II. Änderungskündigung
Rz. 196
Auch die Änderungskündigung zielt auf die Beendigung des Arbeitsverhältnisses zu einem bestimmten Termin. Im Unterschied zur Beendigungskündigung enthält die Änderungskündigung jedoch gleichzeitig ein Änderungsangebot zur Fortsetzung des Arbeitsverhältnisses zu geänderten Bedingungen mit dem der Kündigende i.d.R. versucht, eine Veränderung der Arbeitsbedingungen zu seinen Gunsten zu erreichen. Die Änderungskündigung umfasst daher zwei Elemente:
Beendigung sowie
Angebot zur Fortführung des Arbeitsverhältnisses zu geänderten Bedingungen.

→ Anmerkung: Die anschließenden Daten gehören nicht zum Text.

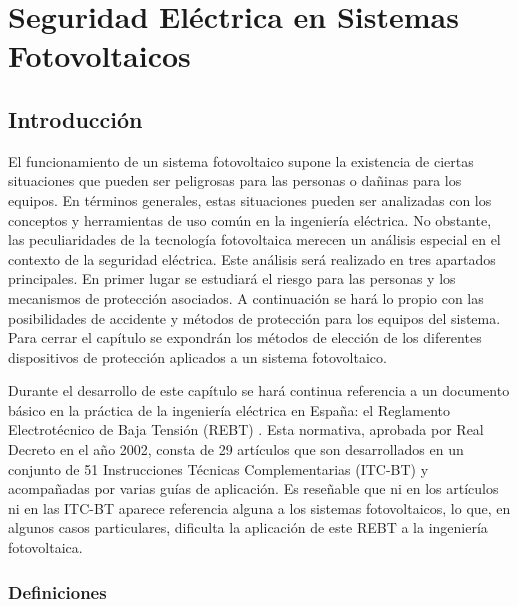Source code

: 
\chapter{Seguridad Eléctrica en Sistemas Fotovoltaicos}
\label{sec:seguridad}

\section{Introducción}

El funcionamiento de un sistema fotovoltaico supone la existencia
de ciertas situaciones que pueden ser peligrosas para las personas
o dañinas para los equipos. En términos generales, estas situaciones
pueden ser analizadas con los conceptos y herramientas de uso común
en la ingeniería eléctrica. No obstante, las peculiaridades de la
tecnología fotovoltaica merecen un análisis especial en el contexto
de la seguridad eléctrica. Este análisis será realizado en tres apartados
principales. En primer lugar se estudiará el riesgo para las personas
y los mecanismos de protección asociados. A continuación se hará lo
propio con las posibilidades de accidente y métodos de protección
para los equipos del sistema. Para cerrar el capítulo se expondrán
los métodos de elección de los diferentes dispositivos de protección
aplicados a un sistema fotovoltaico.

Durante el desarrollo de este capítulo se hará continua referencia
a un documento básico en la práctica de la ingeniería eléctrica en
España: el Reglamento Electrotécnico de Baja Tensión (REBT) \cite{RD_842_2002}.
Esta normativa, aprobada por Real Decreto en el año 2002, consta de
29 artículos que son desarrollados en un conjunto de 51 Instrucciones
Técnicas Complementarias (ITC-BT) y acompañadas por varias guías de
aplicación. Es reseñable que ni en los artículos ni en las ITC-BT
aparece referencia alguna a los sistemas fotovoltaicos, lo que, en
algunos casos particulares, dificulta la aplicación de este REBT a
la ingeniería fotovoltaica.


\subsection{Definiciones}


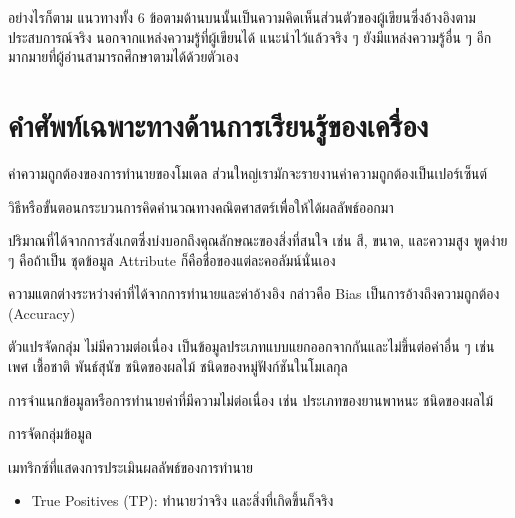 อย่างไรก็ตาม แนวทางทั้ง 6 ข้อตามด้านบนนั้นเป็นความคิดเห็นส่วนตัวของผู้เขียนซึ่งอ้างอิงตามประสบการณ์จริง นอกจากแหล่งความรู้ที่ผู้เขียนได้%
แนะนำไว้แล้วจริง ๆ ยังมีแหล่งความรู้อื่น ๆ อีกมากมายที่ผู้อ่านสามารถศึกษาตามได้ด้วยตัวเอง

\section{คำศัพท์เฉพาะทางด้านการเรียนรู้ของเครื่อง}
\label{sec:ml_term}

\begin{description}[style=nextline]
    \item[Accuracy] ค่าความถูกต้องของการทำนายของโมเดล ส่วนใหญ่เรามักจะรายงานค่าความถูกต้องเป็นเปอร์เซ็นต์

    \item[Algorithm] วิธีหรือขั้นตอนกระบวนการคิดคำนวณทางคณิตศาสตร์เพื่อให้ได้ผลลัพธ์ออกมา

    \item[Attribute] ปริมาณที่ได้จากการสังเกตซึ่งบ่งบอกถึงคุณลักษณะของสิ่งที่สนใจ เช่น สี, ขนาด, และความสูง พูดง่าย ๆ คือถ้าเป็น%
    ชุดข้อมูล Attribute ก็คือชื่อของแต่ละคอลัมน์นั่นเอง

    \item[Bias] ความแตกต่างระหว่างค่าที่ได้จากการทำนายและค่าอ้างอิง กล่าวคือ Bias เป็นการอ้างถึงความถูกต้อง (Accuracy)

    \item[Categorical Variables] ตัวแปรจัดกลุ่ม ไม่มีความต่อเนื่อง เป็นข้อมูลประเภทแบบแยกออกจากกันและไม่ขึ้นต่อค่าอื่น ๆ เช่น 
    เพศ เชื้อชาติ พันธ์สุนัข ชนิดของผลไม้ ชนิดของหมู่ฟังก์ชันในโมเลกุล

    \item[Classification] การจำแนกข้อมูลหรือการทำนายค่าที่มีความไม่ต่อเนื่อง เช่น ประเภทของยานพาหนะ ชนิดของผลไม้
 
    \item[Clustering] การจัดกลุ่มข้อมูล

    \item[Confusion matrix] เมทริกซ์ที่แสดงการประเมินผลลัพธ์ของการทำนาย
    \begin{itemize}
        \item True Positives (TP): ทำนายว่าจริง และสิ่งที่เกิดขึ้นก็จริง
        

\end{itemize}
\end{description}
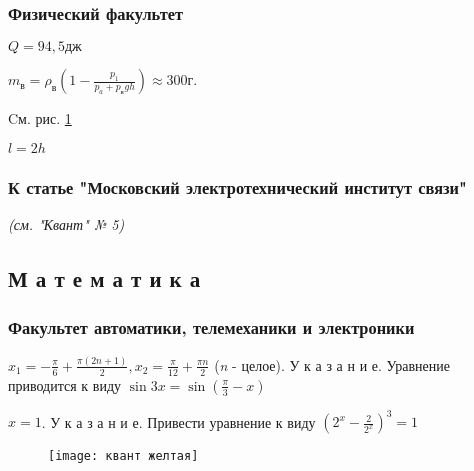 \subsubsection*{Физический факультет}

\begin{enums}
	\item $Q = 94,5\textit{дж}$
	\item \begin{math}
		m_\textit{в} = \rho_\textit{в} (1 - \frac{p_1}{p_a + p_\textit{в}gh})\approx 300 \textit{г.}
	\end{math}
	\item Cм. рис. \ref{Ris1}
	\item $l = 2h$
\end{enums}

\subsubsection*{К статье "Московский электротехнический институт связи"}
\begin{center}
	\textit{(см. "Квант" № 5)}
\end{center}

\subsection*{М а т е м а т и к а}
\subsubsection*{Факультет автоматики, телемеханики и электроники}

\begin{enums}
	\item \begin{math}
		x_1 = - \frac{\pi}{6} + \frac{\pi (2n + 1)}{2}, x_2 = \frac{\pi}{12} + \frac{\pi n}{2}
	\end{math}
	(\textit{n} - целое). У к а з а н и е. Уравнение приводится к виду \begin{math}
		\sin{3x} = \sin{(\frac{\pi}{3} - x)}
	\end{math}
	\item $x=1$. У к а з а н и е. Привести уравнение к виду $(2^x - \frac{2}{2^x})^3 = 1$
\end{enums}
\fontsize{5pt}{7pt}\selectfont
\begin{figure}[h]
	\centering
	\texttt{[image: квант желтая]}
	\vspace*{0pt}
	\caption{}\label{Ris1}
\end{figure}
\onecolumn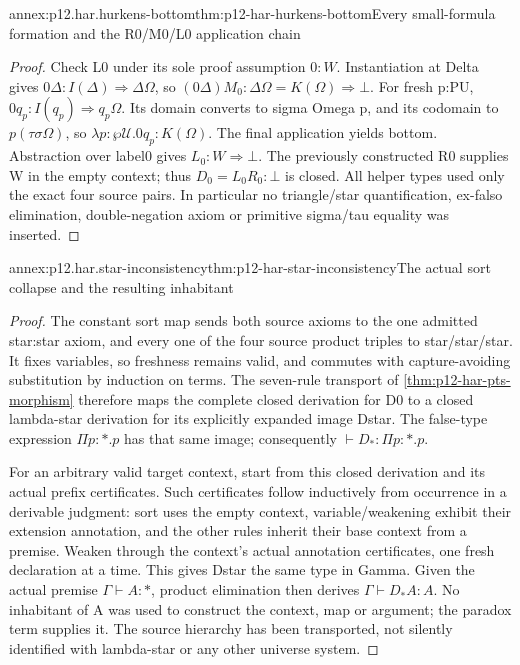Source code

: \begin{annexitem}{annex:p12.har.hurkens-bottom}{thm:p12-har-hurkens-bottom}{Every small-formula formation and the R0/M0/L0 application chain}
\begin{proof}
Check L0 under its sole proof assumption \(0:W\).
Instantiation at Delta gives
\(0\Delta:I(\Delta)\Rightarrow\Delta\Omega\),
so \((0\Delta)M_0:\Delta\Omega=K(\Omega)\Rightarrow\bot\).
For fresh p:PU, \(0q_p:I(q_p)\Rightarrow q_p\Omega\).
Its domain converts to sigma Omega p, and its codomain to
\(p(\tau\sigma\Omega)\), so
\(\lambda p:\wp\mathcal U.0q_p:K(\Omega)\).
The final application yields bottom. Abstraction over label0 gives
\(L_0:W\Rightarrow\bot\). The previously constructed R0 supplies
W in the empty context; thus \(D_0=L_0R_0:\bot\) is closed.
All helper types used only the exact four source pairs. In particular
no triangle/star quantification, ex-falso elimination, double-negation
axiom or primitive sigma/tau equality was inserted.
\end{proof}
\end{annexitem}

\begin{annexitem}{annex:p12.har.star-inconsistency}{thm:p12-har-star-inconsistency}{The actual sort collapse and the resulting inhabitant}
\begin{proof}
The constant sort map sends both source axioms to the one admitted
star:star axiom, and every one of the four source product triples
to star/star/star. It fixes variables, so freshness remains valid,
and commutes with capture-avoiding substitution by induction on terms.
The seven-rule transport of \cref{thm:p12-har-pts-morphism} therefore
maps the complete closed derivation for D0 to a closed lambda-star
derivation for its explicitly expanded image Dstar. The false-type
expression \(\Pi p:\ast.p\) has that same image; consequently
\(\vdash D_\ast:\Pi p:\ast.p\).

For an arbitrary valid target context, start from this closed derivation
and its actual prefix certificates. Such certificates follow inductively
from occurrence in a derivable judgment: sort uses the empty context,
variable/weakening exhibit their extension annotation, and the other
rules inherit their base context from a premise.
Weaken through the context's actual annotation certificates, one
fresh declaration at a time. This gives Dstar the same type in Gamma.
Given the actual premise \(\Gamma\vdash A:\ast\), product
elimination then derives \(\Gamma\vdash D_\ast A:A\).
No inhabitant of A was used to construct the context, map or argument;
the paradox term supplies it. The source hierarchy has been transported,
not silently identified with lambda-star or any other universe system.
\end{proof}
\end{annexitem}

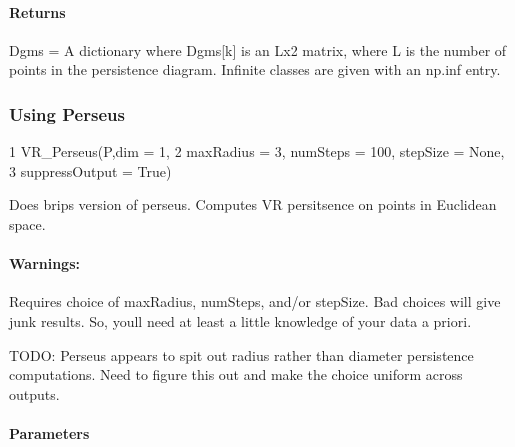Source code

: \paragraph*{Returns}


\begin{DoxyItemize}
\item Dgms = A dictionary where Dgms\mbox{[}k\mbox{]} is an Lx2 matrix, where L is the number of points in the persistence diagram. Infinite classes are given with an np.\+inf entry.
\end{DoxyItemize}

\subsubsection*{Using Perseus}


\begin{DoxyCode}
1 VR\_Perseus(P,dim = 1, 
2             maxRadius = 3, numSteps = 100, stepSize = None,
3             suppressOutput = True)
\end{DoxyCode}


Does brips version of perseus. Computes VR persitsence on points in Euclidean space.

\paragraph*{Warnings\+:}


\begin{DoxyEnumerate}
\item Requires choice of max\+Radius, num\+Steps, and/or step\+Size. Bad choices will give junk results. So, you\textquotesingle{}ll need at least a little knowledge of your data a priori.
\item T\+O\+DO\+: Perseus appears to spit out radius rather than diameter persistence computations. Need to figure this out and make the choice uniform across outputs.
\end{DoxyEnumerate}

\paragraph*{Parameters}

III. Ordentliche Kündigung
Rz. 197
Die ordentliche Kündigung beendet das Arbeitsverhältnis zum Ablauf der im Arbeitsvertrag vereinbarten Kündigungsfrist oder zum Ablauf der gesetzlichen Kündigungsfrist gem. § 622 BGB.
Rz. 198
Arbeitnehmer benötigen keinen "Kündigungsgrund", um ihr Arbeitsverhältnis zu beenden. Demgegenüber sind Arbeitgeber hinsichtlich der Möglichkeit, ein Arbeitsverhältnis einseitig fristgerecht zu beenden, vielfach eingeschränkt. Findet das KSchG Anwendung, ist eine Kündigung nur wirksam, wenn diese sozial gerechtfertigt ist. Darüber hinaus genießen bestimmte Gruppen von Arbeitnehmern, insb. schwerbehinderte Menschen, Schwangere, Betriebsratsmitglieder und seit dem 1.9.2009 auch betrieblich Beauftragte für Datenschutz, einen darüber hinausgehenden besonderen Kündigungsschutz.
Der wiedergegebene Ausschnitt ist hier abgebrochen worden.